Happy New Year!
2012 ended, as far as blogging was concerned, in a rather desultory manner: only two posts in all of December! So, here's a resolution: more and better blogging in the new year (which would seem to contradict my Daoist leanings, which would tend toward less and murkier...). In any event, we'll start things off in style with a question for the Yi Jing (I have be get back into practice since I will be teaching this text next month): what is the general outlook for the year ahead?
The coin toss yield Hexagram 10, Treading, with no moving lines:
The first thing to notice is the absence of moving lines. What might that suggest? Perhaps the year will be relatively stable, with little in the way of dramatic changes. Or maybe it is meant to call greater attention to the basic Image and Judgment of the hexagram. The latter might well be the better interpretation, since the course of twelve months is certain to produce at least a few significant changes.
The Judgment here points to the possibility of difficult times and the necessity of facing them with caution and decorum:
Treading. Treading upon the tail of the tiger. It does not bite the man. Success.
履虎尾,不咥人,亨。
Always like to see "success" (or "prosperity") in the text. That seems good. But that tiger tail: watch out. Wilhelm comments:
In terms of a human situation, one is handling wild, intractable people. In such a case one's purpose will be achieved if one behaves with decorum. Pleasant manners succeed even with irritable people.
There is something to keep in mind in the coming year. We will all - in our work, in our personal lives, wherever - encounter people who are acting unreasonably, or worse. And our challenge is to find the best way to interact with them. The Yi is telling us not be get drawn into petty quarrels but to keep things respectful. That can be hard at times (I am thinking of some "wild, intractable people" in my professional life just now...) but it will pay off in the end.
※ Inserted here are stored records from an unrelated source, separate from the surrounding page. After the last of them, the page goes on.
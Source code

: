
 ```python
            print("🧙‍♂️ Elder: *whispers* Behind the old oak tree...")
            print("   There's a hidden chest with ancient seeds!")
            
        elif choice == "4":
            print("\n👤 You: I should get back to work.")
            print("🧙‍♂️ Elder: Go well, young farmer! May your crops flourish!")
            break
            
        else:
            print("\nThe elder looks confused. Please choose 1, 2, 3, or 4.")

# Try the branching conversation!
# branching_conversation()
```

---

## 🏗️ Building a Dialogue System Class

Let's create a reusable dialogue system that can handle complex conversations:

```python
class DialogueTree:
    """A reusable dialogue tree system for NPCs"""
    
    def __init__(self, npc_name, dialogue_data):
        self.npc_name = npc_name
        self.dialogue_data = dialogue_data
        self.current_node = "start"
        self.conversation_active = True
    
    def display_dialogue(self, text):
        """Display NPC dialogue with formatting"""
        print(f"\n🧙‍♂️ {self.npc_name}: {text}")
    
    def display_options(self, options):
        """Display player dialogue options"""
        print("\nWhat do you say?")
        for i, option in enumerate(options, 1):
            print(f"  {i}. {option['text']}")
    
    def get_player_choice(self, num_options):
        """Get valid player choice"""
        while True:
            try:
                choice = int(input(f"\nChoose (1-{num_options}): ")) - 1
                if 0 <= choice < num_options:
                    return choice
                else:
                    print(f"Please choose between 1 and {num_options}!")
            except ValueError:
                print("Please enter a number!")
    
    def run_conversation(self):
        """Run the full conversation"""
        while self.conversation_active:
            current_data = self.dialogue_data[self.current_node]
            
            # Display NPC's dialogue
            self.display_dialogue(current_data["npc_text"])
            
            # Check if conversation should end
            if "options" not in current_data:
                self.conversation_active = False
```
The Judgment notes, in a rather Confucian tone, that if we can keep interpersonal relationships proper and constructive, broader social and political goods will follow:
Heaven above, the lake below: The image of Treading. Thus the superior man discriminates between high and low, and thereby fortifies the thinking of the people.
The appeal to hierarchy here - high and low - might best be understood in Confucian terms, not as a hereditary privilege but as an earned moral status. We should treat good people - those who are conscientiously working to do the right thing in the world - with the respect they are due; while treating bad people with caution and circumspection. Those bad people, like tigers, can hurt you. But you can't fight them on their own terms; to do so is to both debase your own moral action and to engage with the strength of the adversary, as opposed to exploiting weaknesses (yes, I'm reading Sunzi just now...). If the goal is to come out of the encounter with the best possible result we have to be willing to challenge the bad (step on the tiger's tail) but to do so with care and foresight.
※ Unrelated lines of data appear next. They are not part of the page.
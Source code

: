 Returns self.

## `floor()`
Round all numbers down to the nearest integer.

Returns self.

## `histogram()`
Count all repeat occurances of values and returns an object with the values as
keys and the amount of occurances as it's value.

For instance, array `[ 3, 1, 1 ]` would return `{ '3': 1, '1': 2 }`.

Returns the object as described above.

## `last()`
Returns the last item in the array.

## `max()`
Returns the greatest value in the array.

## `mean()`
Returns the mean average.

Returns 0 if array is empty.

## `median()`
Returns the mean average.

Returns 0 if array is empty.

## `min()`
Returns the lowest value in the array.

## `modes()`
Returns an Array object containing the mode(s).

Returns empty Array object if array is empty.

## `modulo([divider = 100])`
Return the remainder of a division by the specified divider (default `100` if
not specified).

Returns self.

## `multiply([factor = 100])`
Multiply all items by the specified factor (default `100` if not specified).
So, the first two questions for the new year are: who are the tigers I will like be facing in the near future; and how, specifically, should I go about engaging them?
I recently moved back to the US after many years in China. In the process, China Post or USPS or both managed to lose three of the boxes of books I shipped. Among the missing, the Wilhelm Yi Jing. Thanks for reminding me to put this book on the must replace list.
Posted by: Steve Barru | January 02, 2013 at 01:20 PM
It just might be the year to watch Kurosawa's "Men Who Tread on the Tiger's Tail."
Posted by: gmoke | January 02, 2013 at 10:52 PM
Dear Mr Crane,
Happy New Year to you, and glad to see your new year's resolution to do more and better blogging! I will certainly continue reading up.
I'm not sure whether you consider me as one of your 'tigers' - as a communitarian with a radical-traditionalist reading of the Classics I do disagree with you a fair bit of the time, after all, but I try to keep my critiques well-thought and constructive.
Personally, though, I feel there is a lot of wisdom to be had here. I've almost ruined valued friendships with other people over heated discussions of political and social issues, and those do require a great deal of circumspection. I'm not as good as I should be at finding the Mean on such matters, I think - that will be a good New Year's resolution for me, anyway.
Looking forward to your writing - I know the quality will be superb!